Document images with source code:
+++

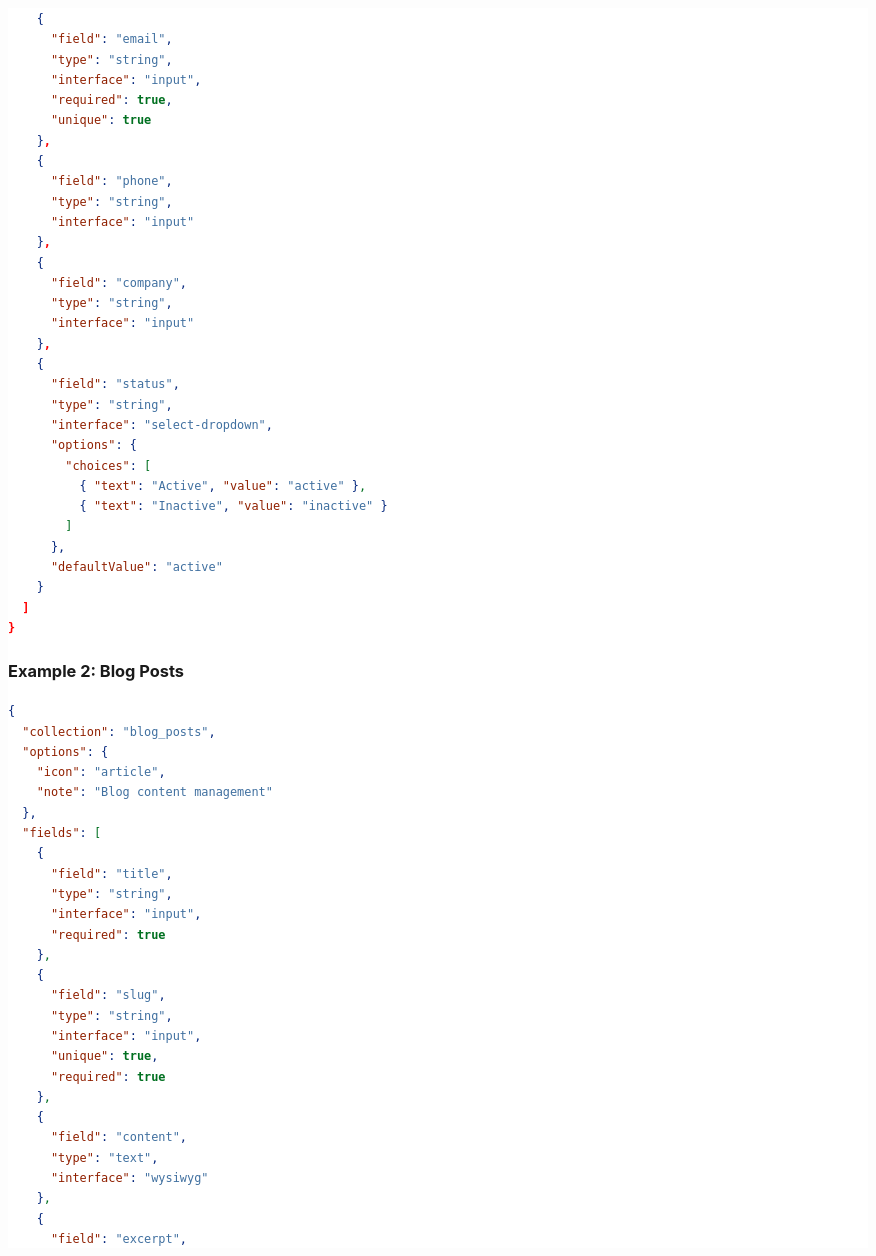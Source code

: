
 ```json
    {
      "field": "email",
      "type": "string",
      "interface": "input",
      "required": true,
      "unique": true
    },
    {
      "field": "phone",
      "type": "string",
      "interface": "input"
    },
    {
      "field": "company",
      "type": "string",
      "interface": "input"
    },
    {
      "field": "status",
      "type": "string",
      "interface": "select-dropdown",
      "options": {
        "choices": [
          { "text": "Active", "value": "active" },
          { "text": "Inactive", "value": "inactive" }
        ]
      },
      "defaultValue": "active"
    }
  ]
}
```

### Example 2: Blog Posts

```json
{
  "collection": "blog_posts",
  "options": {
    "icon": "article",
    "note": "Blog content management"
  },
  "fields": [
    {
      "field": "title",
      "type": "string",
      "interface": "input",
      "required": true
    },
    {
      "field": "slug",
      "type": "string",
      "interface": "input",
      "unique": true,
      "required": true
    },
    {
      "field": "content",
      "type": "text",
      "interface": "wysiwyg"
    },
    {
      "field": "excerpt",
```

+++

**Problem requirements:**
Look over the entries for "content", then copy every line that includes that string.

**Output for this task:**
    "note": "Blog content management"
      "field": "content",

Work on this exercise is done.